What to work on> Only the text of the records belongs in the answer, copied exactly, with every picture omitted.

··· Records for processing ···

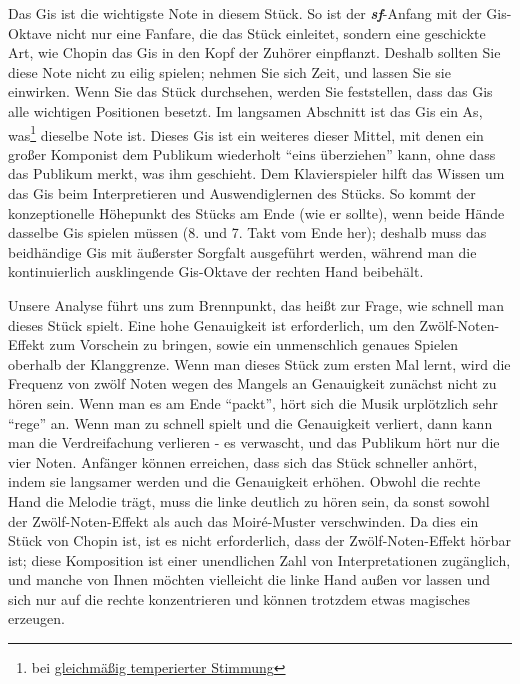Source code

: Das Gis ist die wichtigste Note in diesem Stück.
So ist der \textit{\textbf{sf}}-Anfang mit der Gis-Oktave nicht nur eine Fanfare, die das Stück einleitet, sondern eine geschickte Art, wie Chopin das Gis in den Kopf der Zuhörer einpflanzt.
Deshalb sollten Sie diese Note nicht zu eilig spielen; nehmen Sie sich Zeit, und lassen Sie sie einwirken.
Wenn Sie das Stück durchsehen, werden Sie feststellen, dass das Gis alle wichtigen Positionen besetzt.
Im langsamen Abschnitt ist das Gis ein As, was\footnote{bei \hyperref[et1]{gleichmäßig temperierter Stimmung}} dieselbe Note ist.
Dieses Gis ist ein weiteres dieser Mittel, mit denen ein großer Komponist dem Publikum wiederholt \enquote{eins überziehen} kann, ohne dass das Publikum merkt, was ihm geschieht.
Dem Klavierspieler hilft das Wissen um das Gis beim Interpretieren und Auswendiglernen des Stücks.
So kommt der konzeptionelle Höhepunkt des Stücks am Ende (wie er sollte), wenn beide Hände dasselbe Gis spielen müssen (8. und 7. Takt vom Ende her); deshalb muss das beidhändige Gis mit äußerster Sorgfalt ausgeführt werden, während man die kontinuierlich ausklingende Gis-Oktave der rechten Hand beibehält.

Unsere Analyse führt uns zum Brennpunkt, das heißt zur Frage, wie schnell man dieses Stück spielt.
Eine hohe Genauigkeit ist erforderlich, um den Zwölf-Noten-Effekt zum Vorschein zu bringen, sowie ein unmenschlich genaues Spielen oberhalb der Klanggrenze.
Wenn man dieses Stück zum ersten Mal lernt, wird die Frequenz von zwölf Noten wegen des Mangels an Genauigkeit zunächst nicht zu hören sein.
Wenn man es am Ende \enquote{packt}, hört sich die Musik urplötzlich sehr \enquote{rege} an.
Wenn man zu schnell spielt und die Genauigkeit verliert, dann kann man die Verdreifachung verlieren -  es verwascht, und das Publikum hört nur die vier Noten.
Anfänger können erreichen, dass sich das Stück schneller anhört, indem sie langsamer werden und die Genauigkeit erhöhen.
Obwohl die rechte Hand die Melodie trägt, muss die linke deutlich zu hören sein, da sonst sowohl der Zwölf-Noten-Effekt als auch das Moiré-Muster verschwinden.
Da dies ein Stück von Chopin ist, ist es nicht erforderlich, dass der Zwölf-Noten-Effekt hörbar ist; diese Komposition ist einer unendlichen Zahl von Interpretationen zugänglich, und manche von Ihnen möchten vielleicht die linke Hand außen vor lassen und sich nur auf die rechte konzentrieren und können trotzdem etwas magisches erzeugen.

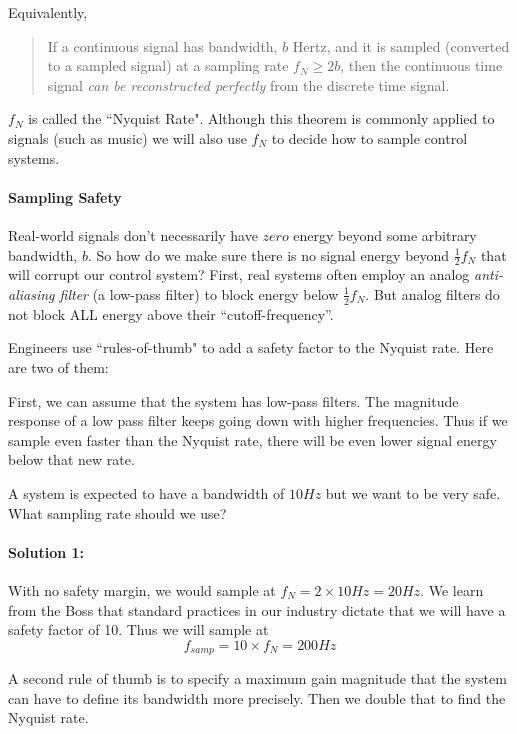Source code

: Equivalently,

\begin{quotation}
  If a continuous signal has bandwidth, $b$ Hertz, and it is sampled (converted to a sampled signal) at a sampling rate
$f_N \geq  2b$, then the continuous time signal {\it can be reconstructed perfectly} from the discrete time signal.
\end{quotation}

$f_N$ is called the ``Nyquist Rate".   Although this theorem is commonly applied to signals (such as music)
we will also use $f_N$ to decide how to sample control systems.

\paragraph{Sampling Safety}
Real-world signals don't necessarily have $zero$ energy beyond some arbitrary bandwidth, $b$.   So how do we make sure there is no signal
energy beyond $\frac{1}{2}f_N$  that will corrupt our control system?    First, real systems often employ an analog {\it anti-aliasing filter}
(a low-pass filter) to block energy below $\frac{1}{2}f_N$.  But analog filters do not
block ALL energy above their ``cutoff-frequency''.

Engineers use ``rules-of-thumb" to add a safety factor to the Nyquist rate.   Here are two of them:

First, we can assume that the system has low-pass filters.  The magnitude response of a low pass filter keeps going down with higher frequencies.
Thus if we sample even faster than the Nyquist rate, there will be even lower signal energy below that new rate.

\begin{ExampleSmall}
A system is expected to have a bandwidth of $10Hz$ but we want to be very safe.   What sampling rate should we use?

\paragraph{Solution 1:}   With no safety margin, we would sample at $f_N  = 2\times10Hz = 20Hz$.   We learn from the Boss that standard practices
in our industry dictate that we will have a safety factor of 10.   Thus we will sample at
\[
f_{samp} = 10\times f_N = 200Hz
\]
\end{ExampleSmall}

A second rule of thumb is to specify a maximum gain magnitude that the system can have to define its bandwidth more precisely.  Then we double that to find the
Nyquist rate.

···

Solution for this problem>
Source code

: Das Gis ist die wichtigste Note in diesem Stück.
So ist der \textit{\textbf{sf}}-Anfang mit der Gis-Oktave nicht nur eine Fanfare, die das Stück einleitet, sondern eine geschickte Art, wie Chopin das Gis in den Kopf der Zuhörer einpflanzt.
Deshalb sollten Sie diese Note nicht zu eilig spielen; nehmen Sie sich Zeit, und lassen Sie sie einwirken.
Wenn Sie das Stück durchsehen, werden Sie feststellen, dass das Gis alle wichtigen Positionen besetzt.
Im langsamen Abschnitt ist das Gis ein As, was\footnote{bei \hyperref[et1]{gleichmäßig temperierter Stimmung}} dieselbe Note ist.
Dieses Gis ist ein weiteres dieser Mittel, mit denen ein großer Komponist dem Publikum wiederholt \enquote{eins überziehen} kann, ohne dass das Publikum merkt, was ihm geschieht.
Dem Klavierspieler hilft das Wissen um das Gis beim Interpretieren und Auswendiglernen des Stücks.
So kommt der konzeptionelle Höhepunkt des Stücks am Ende (wie er sollte), wenn beide Hände dasselbe Gis spielen müssen (8. und 7. Takt vom Ende her); deshalb muss das beidhändige Gis mit äußerster Sorgfalt ausgeführt werden, während man die kontinuierlich ausklingende Gis-Oktave der rechten Hand beibehält.

Unsere Analyse führt uns zum Brennpunkt, das heißt zur Frage, wie schnell man dieses Stück spielt.
Eine hohe Genauigkeit ist erforderlich, um den Zwölf-Noten-Effekt zum Vorschein zu bringen, sowie ein unmenschlich genaues Spielen oberhalb der Klanggrenze.
Wenn man dieses Stück zum ersten Mal lernt, wird die Frequenz von zwölf Noten wegen des Mangels an Genauigkeit zunächst nicht zu hören sein.
Wenn man es am Ende \enquote{packt}, hört sich die Musik urplötzlich sehr \enquote{rege} an.
Wenn man zu schnell spielt und die Genauigkeit verliert, dann kann man die Verdreifachung verlieren -  es verwascht, und das Publikum hört nur die vier Noten.
Anfänger können erreichen, dass sich das Stück schneller anhört, indem sie langsamer werden und die Genauigkeit erhöhen.
Obwohl die rechte Hand die Melodie trägt, muss die linke deutlich zu hören sein, da sonst sowohl der Zwölf-Noten-Effekt als auch das Moiré-Muster verschwinden.
Da dies ein Stück von Chopin ist, ist es nicht erforderlich, dass der Zwölf-Noten-Effekt hörbar ist; diese Komposition ist einer unendlichen Zahl von Interpretationen zugänglich, und manche von Ihnen möchten vielleicht die linke Hand außen vor lassen und sich nur auf die rechte konzentrieren und können trotzdem etwas magisches erzeugen.

Source code

: Equivalently,

\begin{quotation}
  If a continuous signal has bandwidth, $b$ Hertz, and it is sampled (converted to a sampled signal) at a sampling rate
$f_N \geq  2b$, then the continuous time signal {\it can be reconstructed perfectly} from the discrete time signal.
\end{quotation}

$f_N$ is called the ``Nyquist Rate".   Although this theorem is commonly applied to signals (such as music)
we will also use $f_N$ to decide how to sample control systems.

\paragraph{Sampling Safety}
Real-world signals don't necessarily have $zero$ energy beyond some arbitrary bandwidth, $b$.   So how do we make sure there is no signal
energy beyond $\frac{1}{2}f_N$  that will corrupt our control system?    First, real systems often employ an analog {\it anti-aliasing filter}
(a low-pass filter) to block energy below $\frac{1}{2}f_N$.  But analog filters do not
block ALL energy above their ``cutoff-frequency''.

Engineers use ``rules-of-thumb" to add a safety factor to the Nyquist rate.   Here are two of them:

First, we can assume that the system has low-pass filters.  The magnitude response of a low pass filter keeps going down with higher frequencies.
Thus if we sample even faster than the Nyquist rate, there will be even lower signal energy below that new rate.

\begin{ExampleSmall}
A system is expected to have a bandwidth of $10Hz$ but we want to be very safe.   What sampling rate should we use?

\paragraph{Solution 1:}   With no safety margin, we would sample at $f_N  = 2\times10Hz = 20Hz$.   We learn from the Boss that standard practices
in our industry dictate that we will have a safety factor of 10.   Thus we will sample at
\[
f_{samp} = 10\times f_N = 200Hz
\]
\end{ExampleSmall}

A second rule of thumb is to specify a maximum gain magnitude that the system can have to define its bandwidth more precisely.  Then we double that to find the
Nyquist rate.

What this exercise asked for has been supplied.